== Exercise ==
Copying exactly, give the lines in the material below from the one with "Event Handling |" to the one with "Pokemon Review |", ends included, and nothing besides.
Supplied entries: Begin
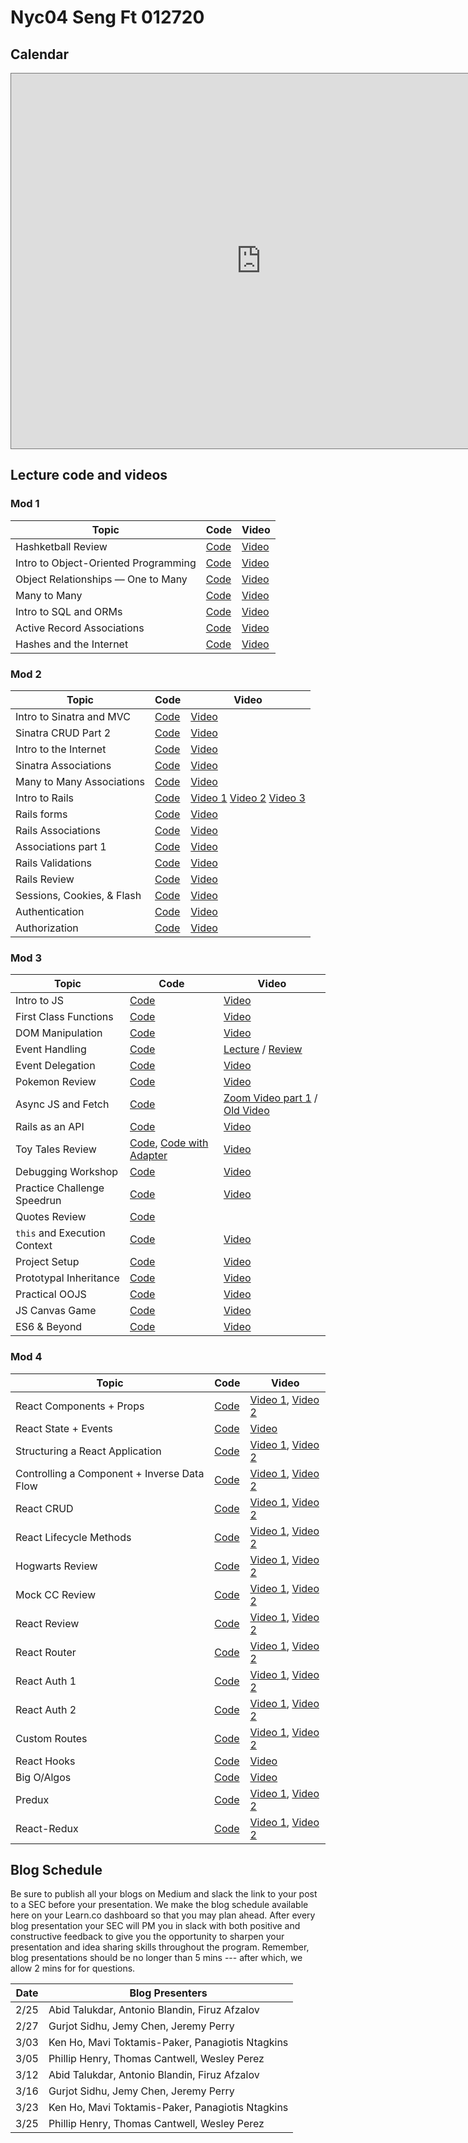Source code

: # Nyc04 Seng Ft 012720

## Calendar

<iframe src="https://calendar.google.com/calendar/b/1/embed?height=600&amp;wkst=1&amp;bgcolor=%23ffffff&amp;ctz=America%2FNew_York&amp;src=ZmxhdGlyb25zY2hvb2wuY29tX2cwMzNsaGIwbGR0Ymx1ZDA3aGZlaXVsaWJrQGdyb3VwLmNhbGVuZGFyLmdvb2dsZS5jb20&amp;src=ZmxhdGlyb25zY2hvb2wuY29tX2JlYXQ4Y3BlbTlwamxyZHRjazk4bW03YXFvQGdyb3VwLmNhbGVuZGFyLmdvb2dsZS5jb20&amp;src=ZW4udXNhI2hvbGlkYXlAZ3JvdXAudi5jYWxlbmRhci5nb29nbGUuY29t&amp;src=ZmxhdGlyb25zY2hvb2wuY29tX241aDBmbHNkOGY0aWU1NzNtZnY2bTg1cm4wQGdyb3VwLmNhbGVuZGFyLmdvb2dsZS5jb20&amp;color=%23AD1457&amp;color=%23EF6C00&amp;color=%230B8043&amp;color=%23009688" style="border:solid 1px #777" width="800" height="600" frameborder="0" scrolling="no"></iframe>

## Lecture code and videos

### Mod 1
| Topic            | Code                | Video                |
| -----            | ----                | -----                |
| Hashketball Review | [Code][hashketball-code] | [Video][hashketball-video] |
| Intro to Object-Oriented Programming | [Code][intro-object-oriented-programming-code] | [Video][intro-object-oriented-programming-video] |
| Object Relationships — One to Many | [Code][object-relationships-one-many-code] | [Video][object-relationships-one-many-video] |
| Many to Many | [Code][many-to-many-code] | [Video][many-to-many-video] |
| Intro to SQL and ORMs | [Code][intro-sql-orms-code] | [Video][intro-sql-orms-video] |
| Active Record Associations | [Code][active-record-associations-code] | [Video][active-record-associations-video] |
| Hashes and the Internet | [Code][hashes-internet-code] | [Video][hashes-internet-video] |


### Mod 2
| Topic            | Code                | Video                |
| -----            | ----                | -----                |
| Intro to Sinatra and MVC | [Code][intro-to-sinatra-&-mvc-code] | [Video][intro-to-sinatra-&-mvc-video] |
| Sinatra CRUD Part 2 | [Code][sinatra-crud-part-2-code] | [Video][sinatra-crud-part-2-video] |
| Intro to the Internet | [Code][intro-internet-code] | [Video][intro-internet-video] |
| Sinatra Associations | [Code][sinatra-associations-code] | [Video][sinatra-associations-video] |
| Many to Many Associations | [Code][mtm-associations-code] | [Video][mtm-associations-video] |
| Intro to Rails | [Code][intro-to-rails-code]| [Video 1][itr-vid-1] [Video 2][itr-vid-2] [Video 3][itr-vid-3] |
| Rails forms | [Code][rails-forms-code] | [Video][rails-forms-video] |
| Rails Associations | [Code][rails-associations-code] | [Video][rails-associations-video] |
| Associations part 1 | [Code][associations-part-1-code] | [Video][associations-part-1-video] |
| Rails Validations | [Code][rails-validations-code] | [Video][rails-validations-video] |
| Rails Review | [Code][rails-review-code] | [Video][rails-review-video]|
| Sessions, Cookies, & Flash | [Code][sessions-cookies-flash-code] | [Video][sessions-cookies-flash-video] |
| Authentication | [Code][authentication-code] | [Video][authentication-video] |
| Authorization | [Code][authorization-code] | [Video][authorization-video] |


### Mod 3
| Topic            | Code                | Video                |
| -----            | ----                | -----                |
| Intro to JS | [Code](https://github.com/learn-co-students/nyc-dumbo-se-012720/tree/master/17-intro-to-js) | [Video](https://youtu.be/6FlL1ugoAh4) |
| First Class Functions | [Code](https://github.com/learn-co-students/nyc-dumbo-se-012720/tree/master/18-first-class-functions) | [Video](https://youtu.be/BHVtZjR2Q-E) |
| DOM Manipulation | [Code](https://github.com/learn-co-students/nyc-dumbo-se-012720/tree/master/19-dom-manipulation) | [Video](https://youtu.be/6w-zLyE4oYU) |
| Event Handling | [Code](https://github.com/learn-co-students/nyc-dumbo-se-012720/tree/master/20-event-handling) | [Lecture](https://www.youtube.com/watch?v=6Y72fJcSgdk) / [Review](https://youtu.be/KujvaoHtde8) |
| Event Delegation | [Code](https://github.com/learn-co-students/nyc-dumbo-se-012720/tree/master/21-event-delegation) | [Video](https://youtu.be/NvUMtOh6f7M) |
| Pokemon Review | [Code](https://github.com/learn-co-students/nyc-dumbo-se-012720/tree/master/22-pokemon-review) | [Video](https://youtu.be/Of9C0Py2CCg) |
| Async JS and Fetch | [Code](https://github.com/learn-co-students/nyc-dumbo-se-012720/tree/master/23-async-js-and-fetch) | [Zoom Video part 1](https://youtu.be/j42mfldGFHg) / [Old Video](https://www.youtube.com/watch?v=ItmS8woRLBY) |
| Rails as an API | [Code](https://github.com/learn-co-students/nyc-dumbo-se-012720/tree/master/24-rails-as-an-api) | [Video](https://youtu.be/eWHsbilI198) |
| Toy Tales Review | [Code][toy-tales-review-code], [Code with Adapter][toy-tales-with-adapter] | [Video](https://youtu.be/gMQZQiYN80s) |
| Debugging Workshop | [Code](https://github.com/learn-co-students/nyc-dumbo-se-012720/tree/master/25-debugging-workshop) | [Video](https://youtu.be/u3iiGVmOls8) |
| Practice Challenge Speedrun | [Code](https://github.com/learn-co-students/nyc-dumbo-se-012720/tree/master/26-practice-challenge-review) | [Video](https://youtu.be/BHu3tqe7HbA) |
| Quotes Review | [Code](https://github.com/learn-co-students/nyc-dumbo-se-012720/tree/master/27-quotes-practice) |  |
| `this` and Execution Context | [Code](https://github.com/learn-co-students/nyc-dumbo-se-012720/tree/master/28-this-and-execution-context) | [Video](https://youtu.be/aUb2Kf-7K40) |
| Project Setup | [Code](https://github.com/learn-co-students/nyc-dumbo-se-012720/tree/master/29-project-setup) | [Video](https://youtu.be/tgNzAFNzPAA) |
| Prototypal Inheritance | [Code](https://github.com/learn-co-students/nyc-dumbo-se-012720/tree/master/30-prototypal-inheritance) | [Video](https://youtu.be/DR6s_57ECnk) |
| Practical OOJS | [Code](https://github.com/learn-co-students/nyc-dumbo-se-012720/tree/master/31-practical-oojs) | [Video](https://youtu.be/KKdlDFA0dJs) |
| JS Canvas Game | [Code](https://github.com/learn-co-students/nyc-dumbo-se-012720/tree/master/32-canvas-game) | [Video](https://youtu.be/hNPPW9EGZYY) |
| ES6 & Beyond | [Code](https://github.com/learn-co-students/nyc-dumbo-se-012720/tree/master/33-es6) | [Video](https://youtu.be/v67gNzAFDsA) |



### Mod 4
| Topic            | Code                | Video                |
| -----            | ----                | -----                |
| React Components + Props | [Code][compr-code] | [Video 1][compr-vid1], [Video 2][compr-vid2] |
| React State + Events | [Code][stev-code] | [Video][stev-vid1] |
| Structuring a React Application | [Code][struc-code] | [Video 1][struc-vid1], [Video 2][struc-vid2] |
| Controlling a Component + Inverse Data Flow | [Code][inv-code] | [Video 1][inv-vid1], [Video 2][inv-vid2] |
| React CRUD | [Code][rcrud-code] | [Video 1][rcrud-vid1], [Video 2][rcrud-vid2] |
| React Lifecycle Methods | [Code][cycle-code] | [Video 1][cycle-vid1], [Video 2][cycle-vid2] |
| Hogwarts Review | [Code][hog-code] | [Video 1][hog-vid1], [Video 2][hog-vid2]
| Mock CC Review | [Code][planet-code] | [Video 1][planet-vid1], [Video 2][planet-vid2]
| React Review | [Code][rrev-code] | [Video 1][rrev-vid1], [Video 2][rrev-vid2]
| React Router | [Code][rrouter-code] | [Video 1][rrouter-vid1], [Video 2][rrouter-vid2]
| React Auth 1 | [Code][rauth1-code] | [Video 1][rauth1-vid1], [Video 2][rauth1-vid2]
| React Auth 2 | [Code][rauth2-code] | [Video 1][rauth2-vid1], [Video 2][rauth2-vid2]
| Custom Routes | [Code][custom-code] | [Video 1][custom-vid1], [Video 2][custom-vid2]
| React Hooks | [Code][rhooks-code] | [Video][rhooks-vid]
| Big O/Algos | [Code][big-o-code] | [Video][big-o-vid]
| Predux | [Code][predux-code] | [Video 1][predux-vid1], [Video 2][predux-vid2]
| React-Redux | [Code][red-code] | [Video 1][red-vid1], [Video 2][red-vid2]

[compr-code]: https://github.com/learn-co-students/nyc-dumbo-se-012720/tree/master/34-components-props
[compr-vid1]: https://wework.zoom.com/rec/share/xf1fc-6zqTlLa4HM0XHBaJAlBqfEX6a8gCgXq_ILmUo57_jNl2vpxV9K2H5Xh4yP?startTime=1585580420000
[compr-vid2]: https://wework.zoom.com/rec/share/xf1fc-6zqTlLa4HM0XHBaJAlBqfEX6a8gCgXq_ILmUo57_jNl2vpxV9K2H5Xh4yP?startTime=1585584059000 

[stev-code]: https://github.com/learn-co-students/nyc-dumbo-se-012720/tree/master/35-state-and-events
[stev-vid1]:
https://wework.zoom.com/rec/share/25ZNBLXr6F1IGpGW0mWEXpEbP6Dsaaa82ygY8vQEmR5QrLq0ycXmH490Kqprad0j?startTime=1585594564000


[struc-code]: https://github.com/learn-co-students/nyc-dumbo-se-012720/tree/master/36-refactoring-react
[struc-vid1]: https://wework.zoom.com/rec/share/-c8kK5vd9WZJW7f8thjQVvQKQLu5X6a81nUWq_UMzEhREkQi4tsfzpbKHOAUgFIV?startTime=1585667946000
[struc-vid2]: https://wework.zoom.com/rec/share/-c8kK5vd9WZJW7f8thjQVvQKQLu5X6a81nUWq_UMzEhREkQi4tsfzpbKHOAUgFIV?startTime=1585670164000


[inv-code]: https://github.com/learn-co-students/nyc-dumbo-se-012720/tree/master/37-controlled-components
[inv-vid1]: https://wework.zoom.com/rec/share/po9_CKv633lLYq-c0E_TavF9RYbJX6a80CRIrPFZykhdSfdOld1QVEBpxzsfcMgI?startTime=1585753478000
[inv-vid2]: https://wework.zoom.com/rec/share/po9_CKv633lLYq-c0E_TavF9RYbJX6a80CRIrPFZykhdSfdOld1QVEBpxzsfcMgI?startTime=1585756302000

[rcrud-code]: https://github.com/learn-co-students/nyc-dumbo-se-012720/tree/master/38-react-crud
[rcrud-vid1]: https://wework.zoom.com/rec/share/vONnPbTu2UBISafX50CEe_MDGYTPeaa8gSUf-fYEzRprHDQDMfl2ZXGMuP5vL4ln?startTime=1585764164000
[rcrud-vid2]: https://wework.zoom.com/rec/share/vONnPbTu2UBISafX50CEe_MDGYTPeaa8gSUf-fYEzRprHDQDMfl2ZXGMuP5vL4ln?startTime=1585767986000

[cycle-code]: https://github.com/NickyEXE/hogwarts/tree/lecturehttps://github.com/learn-co-students/nyc-dumbo-se-012720/tree/master/39-react-lifecycles
[cycle-vid1]: https://wework.zoom.com/rec/share/wehFL7D2z39JHaPxs0OCX5E-BLbueaa813Qd__pezxnceO9PICVzA27e6pcz2IkN?startTime=1585834612000
[cycle-vid2]: https://wework.zoom.com/rec/share/wehFL7D2z39JHaPxs0OCX5E-BLbueaa813Qd__pezxnceO9PICVzA27e6pcz2IkN?startTime=1585837947000

[hog-code]: https://github.com/NickyEXE/hogwarts/tree/lecture
[hog-vid1]: https://wework.zoom.com/rec/play/vZF4duqtrzI3T4fH5QSDBfd8W9S-L62shCQbqaEKzkq0ByMAMVWkYudDYrapME4HqCGhun9c0HLGy7Ee
[hog-vid2]: https://wework.zoom.com/rec/play/vZF8f-CtrTg3ToCc4wSDBPJ6W9XsfaOshyVP-aEKmEm3AiJSY1f1N7UXYOU2BLszN5jV_BhIw8o2ngKx

[planet-code]: https://github.com/learn-co-students/nyc-dumbo-se-012720/tree/master/40-react-review
[planet-vid1]: https://wework.zoom.com/rec/share/-c1Hf-_f1m1LHYWX4WjAUYoBWYPfX6a8gylPrvtbzRprpZ_3R9uEAxFBZOzshggp?startTime=1586196310000
[planet-vid2]: https://wework.zoom.com/rec/share/-c1Hf-_f1m1LHYWX4WjAUYoBWYPfX6a8gylPrvtbzRprpZ_3R9uEAxFBZOzshggp?startTime=1586199416000

[rrev-code]: https://github.com/learn-co-students/nyc-dumbo-se-012720/tree/master/41-react-review
[rrev-vid1]: https://wework.zoom.com/rec/share/19B2Lvb23GNLEtKd5WXdBP56IYC9aaa8hiMb_foImkoRXitrWFmxJN83UpzYKTh4?startTime=1586271883000
[rrev-vid2]: https://wework.zoom.com/rec/share/19B2Lvb23GNLEtKd5WXdBP56IYC9aaa8hiMb_foImkoRXitrWFmxJN83UpzYKTh4?startTime=1586276171000

[rrouter-code]: https://github.com/learn-co-students/nyc-dumbo-se-012720/tree/master/42-react-router
[rrouter-vid1]: https://wework.zoom.com/rec/share/vf1rDKvcyWhObpXw7Hz1ao0wJonpX6a82yQbr6ZexUra6V8Ki9ydYvCB7kC5s5Hz?startTime=1586444563000
[rrouter-vid2]: https://wework.zoom.com/rec/share/vf1rDKvcyWhObpXw7Hz1ao0wJonpX6a82yQbr6ZexUra6V8Ki9ydYvCB7kC5s5Hz?startTime=1586447696000

[rauth1-code]: https://github.com/learn-co-students/nyc-dumbo-se-012720/tree/master/43-react-auth
[rauth1-vid1]: https://wework.zoom.com/rec/share/38klFLqs62ZIadaTzkLQWokaItnOeaa803QX__ALmU_15m-6LR4iOn4HonjA4bgD?startTime=1586455575000
[rauth1-vid2]: https://wework.zoom.com/rec/share/38klFLqs62ZIadaTzkLQWokaItnOeaa803QX__ALmU_15m-6LR4iOn4HonjA4bgD?startTime=1586459370000


[rauth2-code]: https://github.com/learn-co-students/nyc-dumbo-se-012720/tree/master/44-react-auth2
[rauth2-vid1]: https://wework.zoom.com/rec/share/-uwuP6vesURIX43fzWGBdvYNL5XYT6a81SRI-vAMz04WH9KM1ZOaoVExaQFxgSbd?startTime=1586530987000
[rauth2-vid2]: https://wework.zoom.com/rec/share/-uwuP6vesURIX43fzWGBdvYNL5XYT6a81SRI-vAMz04WH9KM1ZOaoVExaQFxgSbd?startTime=1586533863000

[custom-code]: https://github.com/learn-co-students/nyc-dumbo-se-012720/tree/master/45-custom-routes
[custom-vid1]: https://wework.zoom.com/rec/share/-chKIrPW20VOHo3hskHdc5wgGZ_5T6a813dL8_UKy0hFuzuJ0G_M52YjiXZcx4HC?startTime=1586784837000
[custom-vid2]: https://wework.zoom.com/rec/share/-chKIrPW20VOHo3hskHdc5wgGZ_5T6a813dL8_UKy0hFuzuJ0G_M52YjiXZcx4HC?startTime=1586787687000

[rhooks-code]: https://github.com/learn-co-students/react-hooks-nycoders
[rhooks-vid]: https://wework.zoom.us/rec/share/4vVed7bZz2NIRIHCzEzmdIR7H6Pnaaa8h3VM-vANnUhdcUa_OOmD4222VcUvVCIz

[predux-code]: https://github.com/learn-co-students/nyc-dumbo-se-012720/tree/master/47-predux
[predux-vid1]: https://wework.zoom.com/rec/share/usYpHYrKyWhOaLPvzHCDdYwFHZzVeaa81SlI_aELn0x8aRdeuxkTlwZzrmt2o_NV?startTime=1587049397000
[predux-vid2]: https://wework.zoom.com/rec/share/usYpHYrKyWhOaLPvzHCDdYwFHZzVeaa81SlI_aELn0x8aRdeuxkTlwZzrmt2o_NV?startTime=1587051968000

[red-code]: https://github.com/learn-co-students/nyc-dumbo-se-012720/tree/master/48-react-redux
[red-vid1]: https://wework.zoom.com/rec/share/_PBKCJX_-1lIRYXtwXnufIpmFYL6X6a80yEdqfQOyBqORKW3m3oLLdRK_qbvZet7?startTime=1587060335000
[red-vid2]: https://wework.zoom.com/rec/share/_PBKCJX_-1lIRYXtwXnufIpmFYL6X6a80yEdqfQOyBqORKW3m3oLLdRK_qbvZet7?startTime=1587063398000




[hashketball-code]: https://github.com/learn-co-students/nyc-dumbo-se-012720/tree/master/01-hashketball
[hashketball-video]: http://youtu.be/aI6hJ5XQo1U

[object-relationships-one-many-code]: https://github.com/learn-co-students/nyc-dumbo-se-012720/tree/master/03-one-to-many/
[object-relationships-one-many-video]: http://youtu.be/7NtpXGzwri8

[intro-object-oriented-programming-code]: https://github.com/learn-co-students/nyc-dumbo-se-012720/tree/master/02-oo/
[intro-object-oriented-programming-video]: http://youtu.be/oMOFC8kYet0

[many-to-many-code]: https://github.com/learn-co-students/nyc-dumbo-se-012720/tree/master/04-many-to-many/
[many-to-many-video]: http://youtu.be/HDJP7-9sr5Y

[intro-sql-orms-code]: https://github.com/learn-co-students/nyc-dumbo-se-012720/tree/master/05-sql/
[intro-sql-orms-video]: http://youtu.be/8GGbeM87A1s

[active-record-associations-code]: https://github.com/learn-co-students/nyc-dumbo-se-012720/tree/master/07-active-record-associations
[active-record-associations-video]: https://youtu.be/IAsPiyfb7yw

[hashes-internet-code]: https://github.com/learn-co-students/nyc-dumbo-se-012720/tree/master/08-hashes-internet/
[hashes-internet-video]: http://youtu.be/-2ixdqxdbzY

[sinatra-crud-part-2-code]: https://github.com/learn-co-students/nyc-dumbo-se-012720/tree/master/11-rest/
[sinatra-crud-part-2-video]: http://youtu.be/dQsKAAf_mLA

[intro-internet-code]: https://github.com/learn-co-students/nyc-dumbo-se-012720/tree/master/08.5-rack-internet/
[intro-internet-video]: http://youtu.be/BqUvGBTWZjg

[sinatra-associations-code]: https://github.com/learn-co-students/nyc-dumbo-se-012720/tree/master/11-rest/
[sinatra-associations-video]: http://youtu.be/d0S5IeHQ7wY

[rails-associations-code]: https://github.com/learn-co-students/nyc-dumbo-se-012720/tree/master/13-rails-forms/
[rails-associations-video]: http://youtu.be/YuqlMtO_pAU

[associations-part-1-code]: https://github.com/learn-co-students/nyc-dumbo-se-012720/tree/master/14-rails-associations/
[associations-part-1-video]: http://youtu.be/QIsX2qeFRqU

[rails-validations-code]: https://github.com/learn-co-students/nyc-dumbo-se-012720/tree/master/15-rails-validations/
[rails-validations-video]: http://youtu.be/T5T7mHhnq9o

[sessions-cookies-flash-code]: https://github.com/learn-co-students/nyc-dumbo-se-012720?sorry=could

[authentication-code]: https://github.com/learn-co-students/nyc-dumbo-se-012720/tree/master/16-auth/
[authentication-video]: http://youtu.be/xHOZSroejRs

[authorization-code]: https://github.com/learn-co-students/nyc-dumbo-se-012720/tree/master/16-auth/
[authorization-video]: http://youtu.be/5qwKEGXlYp8+not+automatically+find+code&contact=graham&for=help&also=https://www.youtube.com/watch?v=dQw4w9WgXcQ
[sessions-cookies-flash-video]: http://youtu.be/tTVZzHvD2vQ

[intro-to-sinatra-&-mvc-code]: https://github.com/learn-co-students/nyc-dumbo-se-012720/tree/master/09-intro-to-sinatra-and-mvc
[intro-to-sinatra-&-mvc-video]: https://youtu.be/IqKX4ob-Ekk

[mtm-associations-code]: https://github.com/learn-co-students/nyc-dumbo-se-012720/tree/master/11.5-many-to-many
[mtm-associations-video]: https://youtu.be/Or00T-aDSwM

[intro-to-rails-code]: https://github.com/learn-co-students/nyc-dumbo-se-012720/tree/master/12-intro-to-rails
[itr-vid-1]: https://www.youtube.com/watch?v=Yeu945utjqE
[itr-vid-2]: https://youtu.be/TJXO2FhyqyA
[itr-vid-3]: https://www.youtube.com/watch?v=6hDxNp3M7xI

[rails-forms-code]: https://github.com/learn-co-students/nyc-dumbo-se-012720/tree/master/13-rails-forms
[rails-forms-video]: https://youtu.be/lRbdeAIj5S0

[rails-review-code]: https://github.com/NickyEXE/FlunchironSchool/tree/class
[rails-review-video]: https://youtu.be/af-EKivcu6A

[toy-tales-review-code]: https://github.com/NickyEXE/jsdom-toy-tale-dumbo-web-100719/tree/031620-lecture
[toy-tales-with-adapter]: https://github.com/NickyEXE/jsdom-toy-tale-dumbo-web-100719/tree/test-solution-012720

[big-o-code]: https://github.com/learn-co-students/nyc-dumbo-se-012720/tree/master/46-big-o-lecture
[big-o-vid]: https://wework.zoom.us/rec/share/-pxYdrDNxj9LSLPOxVHxZvJ7B9X8aaa803cXrvtfnkhXbzDfVxtHL3f3g4qqd37N


## Blog Schedule

Be sure to publish all your blogs on Medium and slack the link to your post to a SEC before your presentation. We make the blog schedule available here on your Learn.co dashboard so that you may plan ahead. After every blog presentation your SEC will PM you in slack with both positive and constructive feedback to give you the opportunity to sharpen your presentation and idea sharing skills throughout the program. Remember, blog presentations should be no longer than 5 mins --- after which, we allow 2 mins for for questions.

| **Date**      | **Blog Presenters**                                                                                                 |
|-------    |-----------------------------------------------------------------------------------------------------------------------    
|2/25   |Abid Talukdar, Antonio Blandin, Firuz Afzalov
|2/27   |Gurjot Sidhu, Jemy Chen, Jeremy Perry
|3/03   |Ken Ho, Mavi Toktamis-Paker, Panagiotis Ntagkins
|3/05   |Phillip Henry, Thomas Cantwell, Wesley Perez
|3/12    |Abid Talukdar, Antonio Blandin, Firuz Afzalov
|3/16   |Gurjot Sidhu, Jemy Chen, Jeremy Perry
|3/23   |Ken Ho, Mavi Toktamis-Paker, Panagiotis Ntagkins
|3/25   |Phillip Henry, Thomas Cantwell, Wesley Perez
Supplied entries: End
== Output of the task ==
| Event Handling | [Code](https://github.com/learn-co-students/nyc-dumbo-se-012720/tree/master/20-event-handling) | [Lecture](https://www.youtube.com/watch?v=6Y72fJcSgdk) / [Review](https://youtu.be/KujvaoHtde8) |
| Event Delegation | [Code](https://github.com/learn-co-students/nyc-dumbo-se-012720/tree/master/21-event-delegation) | [Video](https://youtu.be/NvUMtOh6f7M) |
| Pokemon Review | [Code](https://github.com/learn-co-students/nyc-dumbo-se-012720/tree/master/22-pokemon-review) | [Video](https://youtu.be/Of9C0Py2CCg) |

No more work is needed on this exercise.